▶ WORK TO BE COMPLETED: Only the images get left out; everything else in the records is to be transcribed exactly.

THE RECORDS below:

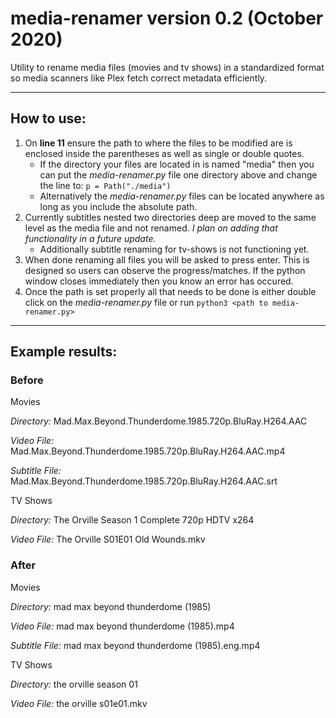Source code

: # media-renamer version 0.2 (October 2020)
Utility to rename media files (movies and tv shows) in a standardized format so media scanners like Plex fetch correct metadata efficiently.

---

## How to use:
1. On **line 11** ensure the path to where the files to be modified are is enclosed inside the parentheses as well as single or double quotes.
   - If the directory your files are located in is named "media" then you can put the *media-renamer.py* file one directory above and change the line to: `p = Path("./media")`
   - Alternatively the *media-renamer.py* files can be located anywhere as long as you include the absolute path.
2. Currently subtitles nested two directories deep are moved to the same level as the media file and not renamed. *I plan on adding that functionality in a future update.*
   - Additionally subtitle renaming for tv-shows is not functioning yet.
3. When done renaming all files you will be asked to press enter. This is designed so users can observe the progress/matches. If the python window closes immediately then you know an error has occured.
4. Once the path is set properly all that needs to be done is either double click on the *media-renamer.py* file or run `python3 <path to media-renamer.py>`
---
## Example results:
### Before

Movies

*Directory:* Mad.Max.Beyond.Thunderdome.1985.720p.BluRay.H264.AAC

*Video File:* Mad.Max.Beyond.Thunderdome.1985.720p.BluRay.H264.AAC.mp4

*Subtitle File:* Mad.Max.Beyond.Thunderdome.1985.720p.BluRay.H264.AAC.srt

TV Shows

*Directory:* The Orville Season 1 Complete 720p HDTV x264

*Video File:* The Orville S01E01 Old Wounds.mkv

### After

Movies

*Directory:* mad max beyond thunderdome (1985)

*Video File:* mad max beyond thunderdome (1985).mp4

*Subtitle File:* mad max beyond thunderdome (1985).eng.mp4

TV Shows

*Directory:* the orville season 01

*Video File:* the orville s01e01.mkv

End of THE RECORDS.

▶ WRITTEN RESPONSE:
Source code

: # media-renamer version 0.2 (October 2020)
Utility to rename media files (movies and tv shows) in a standardized format so media scanners like Plex fetch correct metadata efficiently.

---

## How to use:
1. On **line 11** ensure the path to where the files to be modified are is enclosed inside the parentheses as well as single or double quotes.
   - If the directory your files are located in is named "media" then you can put the *media-renamer.py* file one directory above and change the line to: `p = Path("./media")`
   - Alternatively the *media-renamer.py* files can be located anywhere as long as you include the absolute path.
2. Currently subtitles nested two directories deep are moved to the same level as the media file and not renamed. *I plan on adding that functionality in a future update.*
   - Additionally subtitle renaming for tv-shows is not functioning yet.
3. When done renaming all files you will be asked to press enter. This is designed so users can observe the progress/matches. If the python window closes immediately then you know an error has occured.
4. Once the path is set properly all that needs to be done is either double click on the *media-renamer.py* file or run `python3 <path to media-renamer.py>`
---
## Example results:
### Before

Movies

*Directory:* Mad.Max.Beyond.Thunderdome.1985.720p.BluRay.H264.AAC

*Video File:* Mad.Max.Beyond.Thunderdome.1985.720p.BluRay.H264.AAC.mp4

*Subtitle File:* Mad.Max.Beyond.Thunderdome.1985.720p.BluRay.H264.AAC.srt

TV Shows

*Directory:* The Orville Season 1 Complete 720p HDTV x264

*Video File:* The Orville S01E01 Old Wounds.mkv

### After

Movies

*Directory:* mad max beyond thunderdome (1985)

*Video File:* mad max beyond thunderdome (1985).mp4

*Subtitle File:* mad max beyond thunderdome (1985).eng.mp4

TV Shows

*Directory:* the orville season 01

*Video File:* the orville s01e01.mkv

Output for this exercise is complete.